(The input Opens)
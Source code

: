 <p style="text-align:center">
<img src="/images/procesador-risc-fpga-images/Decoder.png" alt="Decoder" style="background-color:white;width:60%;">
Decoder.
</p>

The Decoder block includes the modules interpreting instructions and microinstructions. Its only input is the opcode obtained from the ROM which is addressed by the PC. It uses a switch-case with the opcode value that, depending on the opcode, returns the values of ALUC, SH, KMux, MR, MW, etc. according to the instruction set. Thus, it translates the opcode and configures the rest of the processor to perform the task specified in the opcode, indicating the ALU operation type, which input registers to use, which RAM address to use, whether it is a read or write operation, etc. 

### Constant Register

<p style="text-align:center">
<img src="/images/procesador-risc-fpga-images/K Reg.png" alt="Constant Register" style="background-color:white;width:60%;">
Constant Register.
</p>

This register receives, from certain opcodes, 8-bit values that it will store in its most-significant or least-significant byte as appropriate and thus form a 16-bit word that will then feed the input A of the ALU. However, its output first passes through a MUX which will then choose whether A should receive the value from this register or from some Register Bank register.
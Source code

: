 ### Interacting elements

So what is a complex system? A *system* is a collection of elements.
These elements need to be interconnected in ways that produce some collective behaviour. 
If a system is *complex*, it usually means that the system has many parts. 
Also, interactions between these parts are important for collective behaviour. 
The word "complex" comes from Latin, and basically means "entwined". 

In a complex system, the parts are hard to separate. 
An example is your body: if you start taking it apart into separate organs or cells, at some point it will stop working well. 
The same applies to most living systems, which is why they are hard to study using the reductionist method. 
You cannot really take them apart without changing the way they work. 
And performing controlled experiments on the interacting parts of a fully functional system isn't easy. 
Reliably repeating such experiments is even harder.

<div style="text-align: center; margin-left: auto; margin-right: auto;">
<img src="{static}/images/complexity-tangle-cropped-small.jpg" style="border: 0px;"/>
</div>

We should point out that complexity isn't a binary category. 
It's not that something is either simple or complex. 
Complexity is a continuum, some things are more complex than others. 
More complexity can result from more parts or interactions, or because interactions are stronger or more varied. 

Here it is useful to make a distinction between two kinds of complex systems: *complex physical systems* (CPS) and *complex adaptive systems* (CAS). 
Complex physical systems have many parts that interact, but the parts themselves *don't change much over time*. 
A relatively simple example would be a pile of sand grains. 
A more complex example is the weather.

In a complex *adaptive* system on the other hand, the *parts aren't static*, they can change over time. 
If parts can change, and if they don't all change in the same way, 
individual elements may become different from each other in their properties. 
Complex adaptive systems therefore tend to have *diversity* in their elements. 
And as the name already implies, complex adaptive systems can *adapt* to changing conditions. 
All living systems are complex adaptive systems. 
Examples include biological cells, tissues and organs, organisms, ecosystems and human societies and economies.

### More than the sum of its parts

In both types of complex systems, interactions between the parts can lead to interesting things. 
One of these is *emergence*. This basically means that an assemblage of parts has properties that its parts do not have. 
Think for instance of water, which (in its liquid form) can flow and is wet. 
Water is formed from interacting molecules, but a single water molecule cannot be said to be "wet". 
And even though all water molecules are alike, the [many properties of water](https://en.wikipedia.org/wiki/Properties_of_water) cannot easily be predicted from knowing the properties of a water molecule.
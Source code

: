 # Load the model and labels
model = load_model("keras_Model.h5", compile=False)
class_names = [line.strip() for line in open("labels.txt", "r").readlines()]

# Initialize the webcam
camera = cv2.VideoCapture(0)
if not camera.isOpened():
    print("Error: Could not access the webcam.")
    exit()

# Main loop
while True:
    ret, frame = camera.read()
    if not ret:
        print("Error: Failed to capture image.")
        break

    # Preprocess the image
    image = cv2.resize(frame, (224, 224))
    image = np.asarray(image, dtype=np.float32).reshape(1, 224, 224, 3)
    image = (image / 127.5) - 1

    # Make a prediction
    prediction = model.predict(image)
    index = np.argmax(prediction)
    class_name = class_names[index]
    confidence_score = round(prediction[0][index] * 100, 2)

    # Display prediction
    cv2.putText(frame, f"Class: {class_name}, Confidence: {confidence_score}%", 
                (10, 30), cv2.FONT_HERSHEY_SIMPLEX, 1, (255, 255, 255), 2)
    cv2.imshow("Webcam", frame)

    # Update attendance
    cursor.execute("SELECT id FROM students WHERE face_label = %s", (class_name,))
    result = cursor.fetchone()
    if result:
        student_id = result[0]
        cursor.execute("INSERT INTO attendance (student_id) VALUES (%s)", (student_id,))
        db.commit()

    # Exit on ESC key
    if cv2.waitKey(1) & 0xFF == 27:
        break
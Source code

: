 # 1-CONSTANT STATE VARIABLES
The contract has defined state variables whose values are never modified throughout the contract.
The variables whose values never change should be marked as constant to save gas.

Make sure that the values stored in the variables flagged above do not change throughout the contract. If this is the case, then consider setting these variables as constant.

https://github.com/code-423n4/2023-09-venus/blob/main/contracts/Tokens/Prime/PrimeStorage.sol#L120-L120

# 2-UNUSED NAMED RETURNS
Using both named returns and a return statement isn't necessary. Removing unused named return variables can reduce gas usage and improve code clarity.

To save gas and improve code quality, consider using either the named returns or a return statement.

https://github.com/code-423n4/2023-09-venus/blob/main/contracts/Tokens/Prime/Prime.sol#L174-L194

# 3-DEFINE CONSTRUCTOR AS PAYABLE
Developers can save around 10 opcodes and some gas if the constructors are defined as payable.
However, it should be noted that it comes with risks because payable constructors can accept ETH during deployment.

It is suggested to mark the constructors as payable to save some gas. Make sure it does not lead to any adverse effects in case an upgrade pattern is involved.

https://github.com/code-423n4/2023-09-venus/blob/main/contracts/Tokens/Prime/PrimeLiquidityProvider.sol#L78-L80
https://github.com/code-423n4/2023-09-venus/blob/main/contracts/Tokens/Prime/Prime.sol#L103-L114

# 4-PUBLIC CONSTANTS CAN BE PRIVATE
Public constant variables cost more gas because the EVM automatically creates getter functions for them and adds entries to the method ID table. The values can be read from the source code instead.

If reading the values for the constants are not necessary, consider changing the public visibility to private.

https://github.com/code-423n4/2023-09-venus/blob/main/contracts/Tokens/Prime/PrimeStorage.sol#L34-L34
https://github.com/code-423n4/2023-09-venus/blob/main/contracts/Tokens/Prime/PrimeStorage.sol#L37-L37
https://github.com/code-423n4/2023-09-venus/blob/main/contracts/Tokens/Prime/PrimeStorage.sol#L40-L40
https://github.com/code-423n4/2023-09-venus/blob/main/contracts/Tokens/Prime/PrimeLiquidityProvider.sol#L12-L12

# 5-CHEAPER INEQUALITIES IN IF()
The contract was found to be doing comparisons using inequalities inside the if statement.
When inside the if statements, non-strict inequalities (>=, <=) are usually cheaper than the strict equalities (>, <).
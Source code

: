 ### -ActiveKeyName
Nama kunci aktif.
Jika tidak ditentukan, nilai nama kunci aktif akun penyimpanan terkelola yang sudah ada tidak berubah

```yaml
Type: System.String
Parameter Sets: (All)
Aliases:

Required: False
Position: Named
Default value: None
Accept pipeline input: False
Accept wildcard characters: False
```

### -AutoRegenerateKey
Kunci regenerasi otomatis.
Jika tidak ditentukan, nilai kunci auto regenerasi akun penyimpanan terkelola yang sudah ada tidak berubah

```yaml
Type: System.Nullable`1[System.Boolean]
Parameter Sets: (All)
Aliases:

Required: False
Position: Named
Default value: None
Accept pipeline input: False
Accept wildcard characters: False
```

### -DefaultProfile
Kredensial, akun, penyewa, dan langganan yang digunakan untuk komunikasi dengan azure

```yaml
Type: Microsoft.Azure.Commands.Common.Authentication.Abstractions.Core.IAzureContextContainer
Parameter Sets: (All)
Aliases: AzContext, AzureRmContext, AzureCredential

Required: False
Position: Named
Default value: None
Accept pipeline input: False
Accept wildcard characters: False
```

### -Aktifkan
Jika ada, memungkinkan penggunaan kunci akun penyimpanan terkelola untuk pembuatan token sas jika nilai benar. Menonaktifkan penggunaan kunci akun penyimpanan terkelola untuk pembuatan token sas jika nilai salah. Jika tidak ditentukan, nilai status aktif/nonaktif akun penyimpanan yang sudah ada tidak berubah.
(The input Closes)
From the records above, retype only the lines starting at the line that contains "Using both named" and ending at the line that contains "# 5-CHEAPER INEQUALITIES IN IF()", both included.

Using both named returns and a return statement isn't necessary. Removing unused named return variables can reduce gas usage and improve code clarity.

To save gas and improve code quality, consider using either the named returns or a return statement.

https://github.com/code-423n4/2023-09-venus/blob/main/contracts/Tokens/Prime/Prime.sol#L174-L194

# 3-DEFINE CONSTRUCTOR AS PAYABLE
Developers can save around 10 opcodes and some gas if the constructors are defined as payable.
However, it should be noted that it comes with risks because payable constructors can accept ETH during deployment.

It is suggested to mark the constructors as payable to save some gas. Make sure it does not lead to any adverse effects in case an upgrade pattern is involved.

https://github.com/code-423n4/2023-09-venus/blob/main/contracts/Tokens/Prime/PrimeLiquidityProvider.sol#L78-L80
https://github.com/code-423n4/2023-09-venus/blob/main/contracts/Tokens/Prime/Prime.sol#L103-L114

# 4-PUBLIC CONSTANTS CAN BE PRIVATE
Public constant variables cost more gas because the EVM automatically creates getter functions for them and adds entries to the method ID table. The values can be read from the source code instead.

If reading the values for the constants are not necessary, consider changing the public visibility to private.

https://github.com/code-423n4/2023-09-venus/blob/main/contracts/Tokens/Prime/PrimeStorage.sol#L34-L34
https://github.com/code-423n4/2023-09-venus/blob/main/contracts/Tokens/Prime/PrimeStorage.sol#L37-L37
https://github.com/code-423n4/2023-09-venus/blob/main/contracts/Tokens/Prime/PrimeStorage.sol#L40-L40
https://github.com/code-423n4/2023-09-venus/blob/main/contracts/Tokens/Prime/PrimeLiquidityProvider.sol#L12-L12

# 5-CHEAPER INEQUALITIES IN IF()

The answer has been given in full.